Listed entries section start

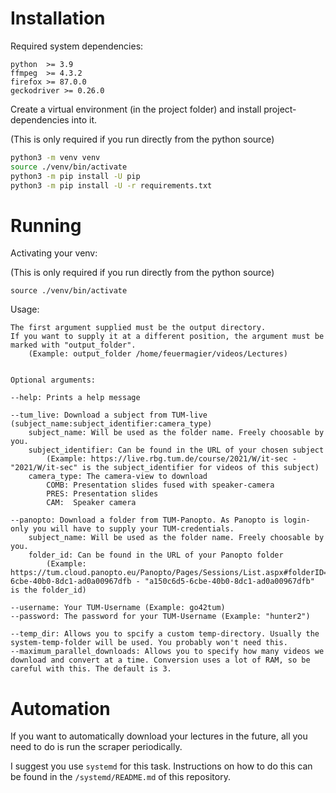 # Installation

Required system dependencies:

```
python  >= 3.9
ffmpeg  >= 4.3.2
firefox >= 87.0.0
geckodriver >= 0.26.0
```

Create a virtual environment (in the project folder) and install project-dependencies into it.

(This is only required if you run directly from the python source)

```bash
python3 -m venv venv
source ./venv/bin/activate
python3 -m pip install -U pip
python3 -m pip install -U -r requirements.txt
```

# Running

Activating your venv:

(This is only required if you run directly from the python source)

```
source ./venv/bin/activate
```

Usage:

```
The first argument supplied must be the output directory.
If you want to supply it at a different position, the argument must be marked with "output_folder".
    (Example: output_folder /home/feuermagier/videos/Lectures)


Optional arguments:

--help: Prints a help message

--tum_live: Download a subject from TUM-live (subject_name:subject_identifier:camera_type)
    subject_name: Will be used as the folder name. Freely choosable by you.
    subject_identifier: Can be found in the URL of your chosen subject
        (Example: https://live.rbg.tum.de/course/2021/W/it-sec - "2021/W/it-sec" is the subject_identifier for videos of this subject)
    camera_type: The camera-view to download
        COMB: Presentation slides fused with speaker-camera
        PRES: Presentation slides
        CAM:  Speaker camera
        
--panopto: Download a folder from TUM-Panopto. As Panopto is login-only you will have to supply your TUM-credentials.
    subject_name: Will be used as the folder name. Freely choosable by you.
    folder_id: Can be found in the URL of your Panopto folder
        (Example: https://tum.cloud.panopto.eu/Panopto/Pages/Sessions/List.aspx#folderID=a150c6d5-6cbe-40b0-8dc1-ad0a00967dfb - "a150c6d5-6cbe-40b0-8dc1-ad0a00967dfb" is the folder_id)

--username: Your TUM-Username (Example: go42tum)
--password: The password for your TUM-Username (Example: "hunter2")

--temp_dir: Allows you to spcify a custom temp-directory. Usually the system-temp-folder will be used. You probably won't need this.
--maximum_parallel_downloads: Allows you to specify how many videos we download and convert at a time. Conversion uses a lot of RAM, so be careful with this. The default is 3.
```

# Automation

If you want to automatically download your lectures in the future, all you need to do is run the scraper periodically.

I suggest you use `systemd` for this task. Instructions on how to do this can be found in the `/systemd/README.md` of
this repository.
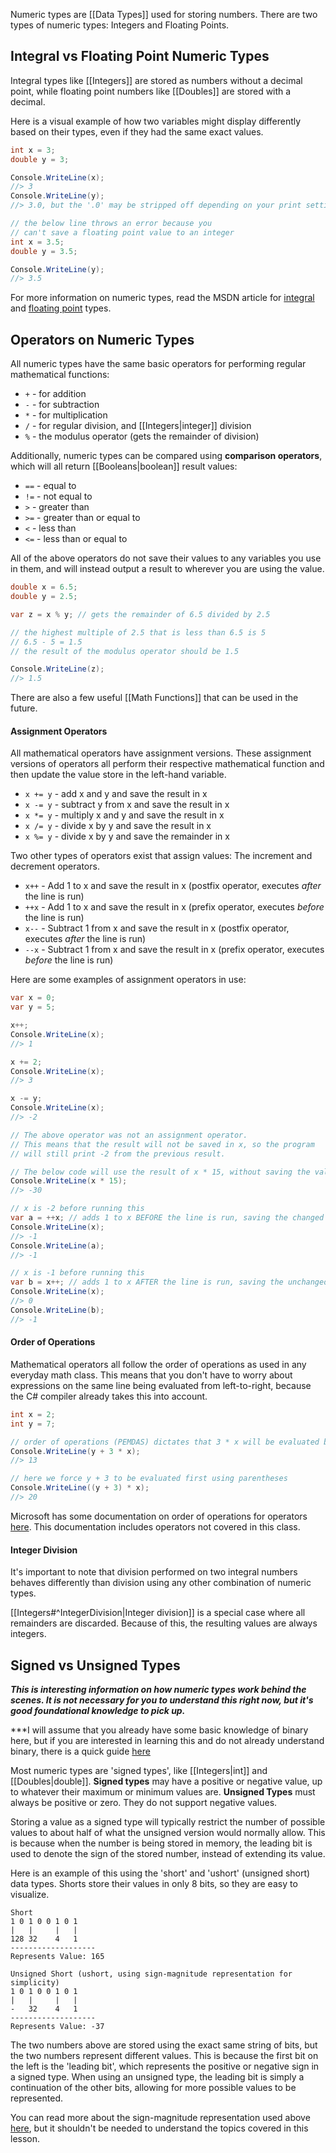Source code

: Numeric types are [[Data Types]] used for storing numbers. There are two types of numeric types: Integers and Floating Points.

## Integral vs Floating Point Numeric Types

Integral types like [[Integers]] are stored as numbers without a decimal point, while floating point numbers like [[Doubles]] are stored with a decimal.

Here is a visual example of how two variables might display differently based on their types, even if they had the same exact values.

```csharp
int x = 3;
double y = 3;

Console.WriteLine(x);
//> 3
Console.WriteLine(y);
//> 3.0, but the '.0' may be stripped off depending on your print settings

// the below line throws an error because you 
// can't save a floating point value to an integer
int x = 3.5; 
double y = 3.5;

Console.WriteLine(y);
//> 3.5
```

For more information on numeric types, read the MSDN article for [integral](https://learn.microsoft.com/en-us/dotnet/csharp/language-reference/builtin-types/integral-numeric-types) and [floating point](https://learn.microsoft.com/en-us/dotnet/csharp/language-reference/builtin-types/floating-point-numeric-types) types. 

## Operators on Numeric Types

All numeric types have the same basic operators for performing regular mathematical functions:
- `+` - for addition
- `-` - for subtraction
- `*` - for multiplication
- `/` - for regular division, and [[Integers|integer]] division
- `%` - the modulus operator (gets the remainder of division)

Additionally, numeric types can be compared using **comparison operators**, which will all return [[Booleans|boolean]] result values:
- `==` - equal to
- `!=` - not equal to
- `>` - greater than
- `>=` - greater than or equal to
- `<` - less than
- `<=` - less than or equal to

All of the above operators do not save their values to any variables you use in them, and will instead output a result to wherever you are using the value.

```csharp
double x = 6.5;
double y = 2.5;

var z = x % y; // gets the remainder of 6.5 divided by 2.5

// the highest multiple of 2.5 that is less than 6.5 is 5
// 6.5 - 5 = 1.5
// the result of the modulus operator should be 1.5

Console.WriteLine(z);
//> 1.5
```

There are also a few useful [[Math Functions]] that can be used in the future.

#### Assignment Operators

All mathematical operators have assignment versions. These assignment versions of operators all perform their respective mathematical function and then update the value store in the left-hand variable.
- `x += y` - add x and y and save the result in x
- `x -= y` - subtract y from x and save the result in x
- `x *= y` - multiply x and y and save the result in x
- `x /= y` - divide x by y and save the result in x
- `x %= y` - divide x by y and save the remainder in x

Two other types of operators exist that assign values: The increment and decrement operators.
- `x++` - Add 1 to x and save the result in x (postfix operator, executes *after* the line is run)
- `++x` - Add 1 to x and save the result in x (prefix operator, executes *before* the line is run)
- `x--` - Subtract 1 from x and save the result in x (postfix operator, executes *after* the line is run)
- `--x` - Subtract 1 from x and save the result in x (prefix operator, executes *before* the line is run)

Here are some examples of assignment operators in use:
```csharp
var x = 0;
var y = 5;

x++;
Console.WriteLine(x);
//> 1

x += 2;
Console.WriteLine(x);
//> 3

x -= y;
Console.WriteLine(x);
//> -2

// The above operator was not an assignment operator.
// This means that the result will not be saved in x, so the program 
// will still print -2 from the previous result.

// The below code will use the result of x * 15, without saving the value back to x.
Console.WriteLine(x * 15);
//> -30

// x is -2 before running this
var a = ++x; // adds 1 to x BEFORE the line is run, saving the changed version to a
Console.WriteLine(x);
//> -1
Console.WriteLine(a);
//> -1

// x is -1 before running this
var b = x++; // adds 1 to x AFTER the line is run, saving the unchanged version to b
Console.WriteLine(x);
//> 0
Console.WriteLine(b);
//> -1
```


#### Order of Operations

Mathematical operators all follow the order of operations as used in any everyday math class. This means that you don't have to worry about expressions on the same line being evaluated from left-to-right, because the C# compiler already takes this into account.

```csharp
int x = 2;
int y = 7;

// order of operations (PEMDAS) dictates that 3 * x will be evaluated before y
Console.WriteLine(y + 3 * x);
//> 13

// here we force y + 3 to be evaluated first using parentheses
Console.WriteLine((y + 3) * x);
//> 20
```

Microsoft has some documentation on order of operations for operators [here](https://learn.microsoft.com/en-us/cpp/c-language/precedence-and-order-of-evaluation?view=msvc-170). This documentation includes operators not covered in this class.

#### Integer Division

It's important to note that division performed on two integral numbers behaves differently than division using any other combination of numeric types.

[[Integers#^IntegerDivision|Integer division]] is a special case where all remainders are discarded. Because of this, the resulting values are always integers.

## Signed vs Unsigned Types

***This is interesting information on how numeric types work behind the scenes. It is not necessary for you to understand this right now, but it's good foundational knowledge to pick up.***

***I will assume that you already have some basic knowledge of binary here, but if you are interested in learning this and do not already understand binary, there is a quick guide [here](http://www.steves-internet-guide.com/binary-numbers-explained/)

Most numeric types are 'signed types', like [[Integers|int]] and [[Doubles|double]]. **Signed types** may have a positive or negative value, up to whatever their maximum or minimum values are. **Unsigned Types** must always be positive or zero. They do not support negative values.

Storing a value as a signed type will typically restrict the number of possible values to about half of what the unsigned version would normally allow. This is because when the number is being stored in memory, the leading bit is used to denote the sign of the stored number, instead of extending its value.

Here is an example of this using the 'short' and 'ushort' (unsigned short) data types. Shorts store their values in only 8 bits, so they are easy to visualize.
```
Short
1 0 1 0 0 1 0 1
|   |     |   |
128 32    4   1
-------------------
Represents Value: 165

Unsigned Short (ushort, using sign-magnitude representation for simplicity) 
1 0 1 0 0 1 0 1
|   |     |   |
-   32    4   1
-------------------
Represents Value: -37
```
The two numbers above are stored using the exact same string of bits, but the two numbers represent different values. This is because the first bit on the left is the 'leading bit', which represents the positive or negative sign in a signed type. When using an unsigned type, the leading bit is simply a continuation of the other bits, allowing for more possible values to be represented.

You can read more about the sign-magnitude representation used above [here](https://en.wikipedia.org/wiki/Signed_number_representations#Sign%E2%80%93magnitude), but it shouldn't be needed to understand the topics covered in this lesson.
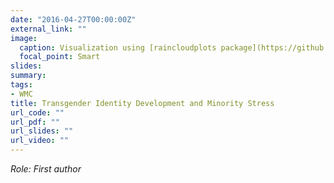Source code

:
 ```yaml
---
date: "2016-04-27T00:00:00Z"
external_link: ""
image:
  caption: Visualization using [raincloudplots package](https://github.com/RainCloudPlots/RainCloudPlots)
  focal_point: Smart
slides: 
summary: 
tags:
- WMC
title: Transgender Identity Development and Minority Stress
url_code: ""
url_pdf: ""
url_slides: ""
url_video: ""
---
```


<i>Role: First author<br/>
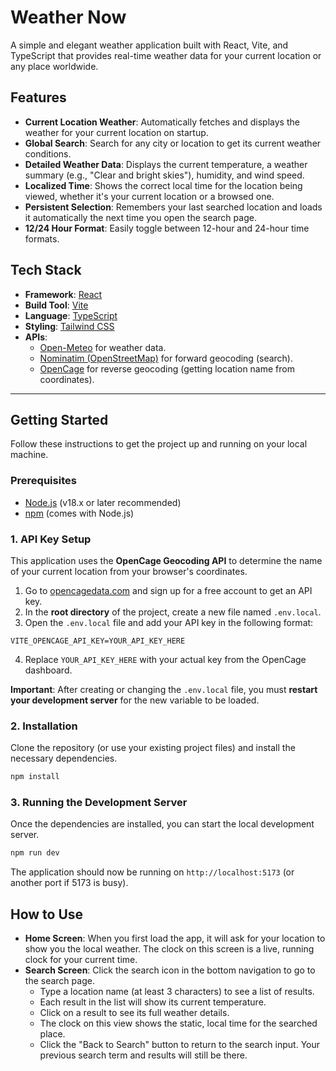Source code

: # Weather Now

A simple and elegant weather application built with React, Vite, and TypeScript that provides real-time weather data for your current location or any place worldwide.

## Features

- **Current Location Weather**: Automatically fetches and displays the weather for your current location on startup.
- **Global Search**: Search for any city or location to get its current weather conditions.
- **Detailed Weather Data**: Displays the current temperature, a weather summary (e.g., "Clear and bright skies"), humidity, and wind speed.
- **Localized Time**: Shows the correct local time for the location being viewed, whether it's your current location or a browsed one.
- **Persistent Selection**: Remembers your last searched location and loads it automatically the next time you open the search page.
- **12/24 Hour Format**: Easily toggle between 12-hour and 24-hour time formats.

## Tech Stack

- **Framework**: [React](https://reactjs.org/)
- **Build Tool**: [Vite](https://vitejs.dev/)
- **Language**: [TypeScript](https://www.typescriptlang.org/)
- **Styling**: [Tailwind CSS](https://tailwindcss.com/)
- **APIs**:
  - [Open-Meteo](https://open-meteo.com/) for weather data.
  - [Nominatim (OpenStreetMap)](https://nominatim.org/) for forward geocoding (search).
  - [OpenCage](https://opencagedata.com/) for reverse geocoding (getting location name from coordinates).

---

## Getting Started

Follow these instructions to get the project up and running on your local machine.

### Prerequisites

- [Node.js](https://nodejs.org/en/) (v18.x or later recommended)
- [npm](https://www.npmjs.com/) (comes with Node.js)

### 1. API Key Setup

This application uses the **OpenCage Geocoding API** to determine the name of your current location from your browser's coordinates.

1.  Go to [opencagedata.com](https://opencagedata.com/) and sign up for a free account to get an API key.
2.  In the **root directory** of the project, create a new file named `.env.local`.
3.  Open the `.env.local` file and add your API key in the following format:

```env
VITE_OPENCAGE_API_KEY=YOUR_API_KEY_HERE
```

4.  Replace `YOUR_API_KEY_HERE` with your actual key from the OpenCage dashboard.

**Important**: After creating or changing the `.env.local` file, you must **restart your development server** for the new variable to be loaded.


### 2. Installation

Clone the repository (or use your existing project files) and install the necessary dependencies.

```bash
npm install
```

### 3. Running the Development Server

Once the dependencies are installed, you can start the local development server.

```bash
npm run dev
```

The application should now be running on `http://localhost:5173` (or another port if 5173 is busy).

## How to Use

- **Home Screen**: When you first load the app, it will ask for your location to show you the local weather. The clock on this screen is a live, running clock for your current time.
- **Search Screen**: Click the search icon in the bottom navigation to go to the search page.
  - Type a location name (at least 3 characters) to see a list of results.
  - Each result in the list will show its current temperature.
  - Click on a result to see its full weather details.
  - The clock on this view shows the static, local time for the searched place.
  - Click the "Back to Search" button to return to the search input. Your previous search term and results will still be there.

Listed entries section end

Problem to solve> For this exercise, output exactly the lines above from the line with "- for subtraction" to the line with "- multiply x", counting both, and leave out the rest.

Answer box>
- `-` - for subtraction
- `*` - for multiplication
- `/` - for regular division, and [[Integers|integer]] division
- `%` - the modulus operator (gets the remainder of division)

Additionally, numeric types can be compared using **comparison operators**, which will all return [[Booleans|boolean]] result values:
- `==` - equal to
- `!=` - not equal to
- `>` - greater than
- `>=` - greater than or equal to
- `<` - less than
- `<=` - less than or equal to

All of the above operators do not save their values to any variables you use in them, and will instead output a result to wherever you are using the value.

```csharp
double x = 6.5;
double y = 2.5;

var z = x % y; // gets the remainder of 6.5 divided by 2.5

// the highest multiple of 2.5 that is less than 6.5 is 5
// 6.5 - 5 = 1.5
// the result of the modulus operator should be 1.5

Console.WriteLine(z);
//> 1.5
```

There are also a few useful [[Math Functions]] that can be used in the future.

#### Assignment Operators

All mathematical operators have assignment versions. These assignment versions of operators all perform their respective mathematical function and then update the value store in the left-hand variable.
- `x += y` - add x and y and save the result in x
- `x -= y` - subtract y from x and save the result in x
- `x *= y` - multiply x and y and save the result in x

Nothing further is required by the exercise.